(Dataset extract Opens)

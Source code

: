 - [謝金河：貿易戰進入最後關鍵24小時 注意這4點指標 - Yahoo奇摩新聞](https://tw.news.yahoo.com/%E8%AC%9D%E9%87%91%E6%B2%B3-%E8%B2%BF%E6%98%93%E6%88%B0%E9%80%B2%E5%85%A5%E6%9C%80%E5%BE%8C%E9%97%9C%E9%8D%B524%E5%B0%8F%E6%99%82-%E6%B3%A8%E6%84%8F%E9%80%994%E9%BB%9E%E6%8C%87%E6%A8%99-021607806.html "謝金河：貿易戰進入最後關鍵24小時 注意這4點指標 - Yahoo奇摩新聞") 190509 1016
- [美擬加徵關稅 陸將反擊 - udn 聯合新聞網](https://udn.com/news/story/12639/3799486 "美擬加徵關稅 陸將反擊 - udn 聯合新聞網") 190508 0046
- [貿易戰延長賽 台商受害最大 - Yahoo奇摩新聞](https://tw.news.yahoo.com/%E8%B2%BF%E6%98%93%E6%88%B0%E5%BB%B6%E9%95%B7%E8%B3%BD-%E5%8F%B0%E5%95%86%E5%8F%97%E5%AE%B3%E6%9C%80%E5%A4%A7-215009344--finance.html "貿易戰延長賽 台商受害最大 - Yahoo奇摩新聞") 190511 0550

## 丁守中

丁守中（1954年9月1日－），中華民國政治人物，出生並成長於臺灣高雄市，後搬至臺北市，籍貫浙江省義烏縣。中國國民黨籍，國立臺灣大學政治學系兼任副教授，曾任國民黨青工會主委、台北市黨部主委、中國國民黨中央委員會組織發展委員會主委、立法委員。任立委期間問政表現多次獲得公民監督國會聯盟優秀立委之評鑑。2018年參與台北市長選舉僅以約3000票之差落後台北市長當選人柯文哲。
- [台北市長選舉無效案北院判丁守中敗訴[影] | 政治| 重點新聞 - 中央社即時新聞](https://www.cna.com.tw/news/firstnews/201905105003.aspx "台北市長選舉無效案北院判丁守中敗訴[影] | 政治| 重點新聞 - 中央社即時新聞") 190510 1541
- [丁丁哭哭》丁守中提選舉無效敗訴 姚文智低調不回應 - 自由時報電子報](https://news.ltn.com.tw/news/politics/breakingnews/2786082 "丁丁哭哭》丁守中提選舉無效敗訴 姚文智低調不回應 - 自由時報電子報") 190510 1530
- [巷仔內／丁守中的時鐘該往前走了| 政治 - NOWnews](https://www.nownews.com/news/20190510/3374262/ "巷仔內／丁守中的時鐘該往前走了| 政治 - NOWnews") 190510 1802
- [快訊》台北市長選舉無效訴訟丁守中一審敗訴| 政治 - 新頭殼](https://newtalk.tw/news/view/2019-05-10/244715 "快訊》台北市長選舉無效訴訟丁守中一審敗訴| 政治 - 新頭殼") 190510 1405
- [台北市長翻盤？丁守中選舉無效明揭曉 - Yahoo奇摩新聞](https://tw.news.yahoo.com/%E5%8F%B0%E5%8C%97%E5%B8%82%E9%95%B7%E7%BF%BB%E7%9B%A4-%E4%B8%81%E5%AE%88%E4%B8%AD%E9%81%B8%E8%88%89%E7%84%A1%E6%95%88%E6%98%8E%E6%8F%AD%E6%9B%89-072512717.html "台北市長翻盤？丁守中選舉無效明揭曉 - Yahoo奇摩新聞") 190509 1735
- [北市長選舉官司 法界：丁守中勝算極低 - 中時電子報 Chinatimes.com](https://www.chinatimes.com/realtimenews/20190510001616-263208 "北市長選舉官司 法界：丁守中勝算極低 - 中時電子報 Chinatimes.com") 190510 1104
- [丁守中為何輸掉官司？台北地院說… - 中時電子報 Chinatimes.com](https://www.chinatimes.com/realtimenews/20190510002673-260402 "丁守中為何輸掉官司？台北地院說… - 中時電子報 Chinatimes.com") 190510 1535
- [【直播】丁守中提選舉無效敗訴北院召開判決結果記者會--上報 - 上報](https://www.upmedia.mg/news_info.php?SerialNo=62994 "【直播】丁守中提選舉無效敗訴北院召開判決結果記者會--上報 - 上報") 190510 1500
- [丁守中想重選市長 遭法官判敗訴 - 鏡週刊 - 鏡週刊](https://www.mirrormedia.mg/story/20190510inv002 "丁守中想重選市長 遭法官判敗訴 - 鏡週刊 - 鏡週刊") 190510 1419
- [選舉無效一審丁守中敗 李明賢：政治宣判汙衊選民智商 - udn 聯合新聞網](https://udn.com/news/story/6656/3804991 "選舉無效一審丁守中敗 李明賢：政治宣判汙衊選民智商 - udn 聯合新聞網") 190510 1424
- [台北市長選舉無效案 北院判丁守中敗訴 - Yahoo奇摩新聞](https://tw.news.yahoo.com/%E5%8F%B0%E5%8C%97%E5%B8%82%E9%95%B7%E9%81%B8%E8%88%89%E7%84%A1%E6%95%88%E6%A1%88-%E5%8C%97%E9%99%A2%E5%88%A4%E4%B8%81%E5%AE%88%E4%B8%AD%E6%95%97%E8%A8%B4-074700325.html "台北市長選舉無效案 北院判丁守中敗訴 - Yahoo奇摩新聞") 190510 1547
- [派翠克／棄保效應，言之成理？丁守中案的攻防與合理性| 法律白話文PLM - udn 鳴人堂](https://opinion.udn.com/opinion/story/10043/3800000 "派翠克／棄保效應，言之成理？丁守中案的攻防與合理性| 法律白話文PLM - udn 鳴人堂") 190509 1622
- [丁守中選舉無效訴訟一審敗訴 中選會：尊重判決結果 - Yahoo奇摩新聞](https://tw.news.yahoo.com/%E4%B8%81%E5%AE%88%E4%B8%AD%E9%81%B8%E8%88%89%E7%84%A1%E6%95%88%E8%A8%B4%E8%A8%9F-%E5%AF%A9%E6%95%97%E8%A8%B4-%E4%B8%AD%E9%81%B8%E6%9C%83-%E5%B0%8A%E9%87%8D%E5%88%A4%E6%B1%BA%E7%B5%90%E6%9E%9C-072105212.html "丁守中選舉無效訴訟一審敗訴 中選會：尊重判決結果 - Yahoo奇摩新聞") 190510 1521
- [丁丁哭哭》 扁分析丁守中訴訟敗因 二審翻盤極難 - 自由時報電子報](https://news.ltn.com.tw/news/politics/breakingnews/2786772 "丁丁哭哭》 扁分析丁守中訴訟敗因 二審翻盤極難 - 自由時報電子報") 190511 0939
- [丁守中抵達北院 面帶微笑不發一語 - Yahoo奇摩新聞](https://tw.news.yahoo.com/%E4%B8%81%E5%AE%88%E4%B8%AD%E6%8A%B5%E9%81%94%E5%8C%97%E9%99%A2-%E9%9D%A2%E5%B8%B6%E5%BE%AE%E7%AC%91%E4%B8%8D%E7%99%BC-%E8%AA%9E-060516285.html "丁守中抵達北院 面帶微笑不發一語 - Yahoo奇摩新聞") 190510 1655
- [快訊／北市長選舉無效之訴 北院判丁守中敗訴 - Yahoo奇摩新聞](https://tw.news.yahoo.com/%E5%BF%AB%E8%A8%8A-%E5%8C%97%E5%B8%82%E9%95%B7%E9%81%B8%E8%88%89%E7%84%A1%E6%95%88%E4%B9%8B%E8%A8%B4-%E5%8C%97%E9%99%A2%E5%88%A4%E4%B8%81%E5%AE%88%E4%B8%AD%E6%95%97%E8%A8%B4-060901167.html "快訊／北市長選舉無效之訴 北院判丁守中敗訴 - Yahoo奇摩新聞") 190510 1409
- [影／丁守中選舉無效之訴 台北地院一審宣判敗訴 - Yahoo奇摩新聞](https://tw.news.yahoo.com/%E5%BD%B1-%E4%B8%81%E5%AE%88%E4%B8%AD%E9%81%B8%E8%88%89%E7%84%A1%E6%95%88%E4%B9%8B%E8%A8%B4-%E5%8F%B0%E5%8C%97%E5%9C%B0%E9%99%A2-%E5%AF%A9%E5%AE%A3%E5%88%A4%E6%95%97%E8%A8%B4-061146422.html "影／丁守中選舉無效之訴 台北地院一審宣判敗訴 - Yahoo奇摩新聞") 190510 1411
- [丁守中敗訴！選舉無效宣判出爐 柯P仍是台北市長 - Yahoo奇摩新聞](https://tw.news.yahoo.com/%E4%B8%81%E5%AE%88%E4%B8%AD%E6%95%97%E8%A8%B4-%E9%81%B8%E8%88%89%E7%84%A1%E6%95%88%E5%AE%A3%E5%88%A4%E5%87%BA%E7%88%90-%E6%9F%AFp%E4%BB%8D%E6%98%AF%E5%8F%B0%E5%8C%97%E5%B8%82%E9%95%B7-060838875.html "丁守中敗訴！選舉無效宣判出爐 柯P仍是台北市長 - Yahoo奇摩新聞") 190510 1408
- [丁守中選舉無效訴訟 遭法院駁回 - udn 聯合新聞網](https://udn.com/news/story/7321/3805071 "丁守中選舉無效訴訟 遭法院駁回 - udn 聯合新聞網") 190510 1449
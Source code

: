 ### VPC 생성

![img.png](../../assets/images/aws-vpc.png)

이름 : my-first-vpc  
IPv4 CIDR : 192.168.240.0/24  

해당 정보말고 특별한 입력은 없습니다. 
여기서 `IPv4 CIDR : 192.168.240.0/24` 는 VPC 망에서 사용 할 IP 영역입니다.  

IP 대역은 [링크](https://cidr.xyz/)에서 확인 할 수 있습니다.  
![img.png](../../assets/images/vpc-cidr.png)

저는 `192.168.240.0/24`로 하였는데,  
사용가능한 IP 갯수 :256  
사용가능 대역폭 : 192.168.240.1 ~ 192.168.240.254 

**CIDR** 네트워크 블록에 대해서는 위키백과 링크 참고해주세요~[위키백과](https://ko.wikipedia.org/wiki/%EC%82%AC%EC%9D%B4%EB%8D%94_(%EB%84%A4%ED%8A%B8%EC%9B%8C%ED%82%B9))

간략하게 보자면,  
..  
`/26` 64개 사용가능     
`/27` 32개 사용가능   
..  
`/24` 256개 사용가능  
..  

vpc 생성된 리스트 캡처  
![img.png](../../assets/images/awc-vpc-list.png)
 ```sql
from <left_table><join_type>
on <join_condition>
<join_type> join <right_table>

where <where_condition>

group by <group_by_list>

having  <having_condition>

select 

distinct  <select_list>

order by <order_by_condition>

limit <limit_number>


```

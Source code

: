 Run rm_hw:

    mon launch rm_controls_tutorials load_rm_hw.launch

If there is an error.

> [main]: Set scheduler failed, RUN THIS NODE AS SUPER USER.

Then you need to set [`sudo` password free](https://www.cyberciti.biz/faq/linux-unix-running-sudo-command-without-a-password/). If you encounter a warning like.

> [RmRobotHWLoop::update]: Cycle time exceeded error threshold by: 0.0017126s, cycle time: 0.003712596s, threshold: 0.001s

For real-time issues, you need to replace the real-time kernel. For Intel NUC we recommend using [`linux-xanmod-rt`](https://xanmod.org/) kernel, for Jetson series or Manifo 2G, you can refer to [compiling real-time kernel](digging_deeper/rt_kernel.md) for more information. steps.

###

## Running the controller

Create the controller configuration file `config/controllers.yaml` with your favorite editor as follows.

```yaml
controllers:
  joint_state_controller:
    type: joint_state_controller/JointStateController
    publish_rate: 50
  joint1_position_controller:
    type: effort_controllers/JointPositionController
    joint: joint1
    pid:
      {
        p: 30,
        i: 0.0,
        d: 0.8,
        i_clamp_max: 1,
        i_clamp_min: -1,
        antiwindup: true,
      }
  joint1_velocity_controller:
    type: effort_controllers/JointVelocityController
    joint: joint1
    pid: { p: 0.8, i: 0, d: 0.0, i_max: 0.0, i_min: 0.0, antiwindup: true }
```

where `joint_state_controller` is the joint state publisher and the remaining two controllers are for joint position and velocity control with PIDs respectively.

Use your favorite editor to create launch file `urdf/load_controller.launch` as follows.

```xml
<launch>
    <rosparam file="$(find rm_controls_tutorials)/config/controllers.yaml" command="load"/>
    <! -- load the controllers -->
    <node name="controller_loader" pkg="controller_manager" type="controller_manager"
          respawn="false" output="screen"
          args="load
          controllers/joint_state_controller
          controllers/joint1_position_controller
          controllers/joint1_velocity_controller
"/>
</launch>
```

(Dataset extract Closes)

Your objective
Reproduce, word for word and in full, only the lines above that start at the line with "할 IP 영역입니다." and run through the line with "사용가능 대역폭 : 192.168.240.1 ~ 192.168.240.254", both ends included.

Solution for this problem
여기서 `IPv4 CIDR : 192.168.240.0/24` 는 VPC 망에서 사용 할 IP 영역입니다.  

IP 대역은 [링크](https://cidr.xyz/)에서 확인 할 수 있습니다.  
![img.png](../../assets/images/vpc-cidr.png)

저는 `192.168.240.0/24`로 하였는데,  
사용가능한 IP 갯수 :256  
사용가능 대역폭 : 192.168.240.1 ~ 192.168.240.254 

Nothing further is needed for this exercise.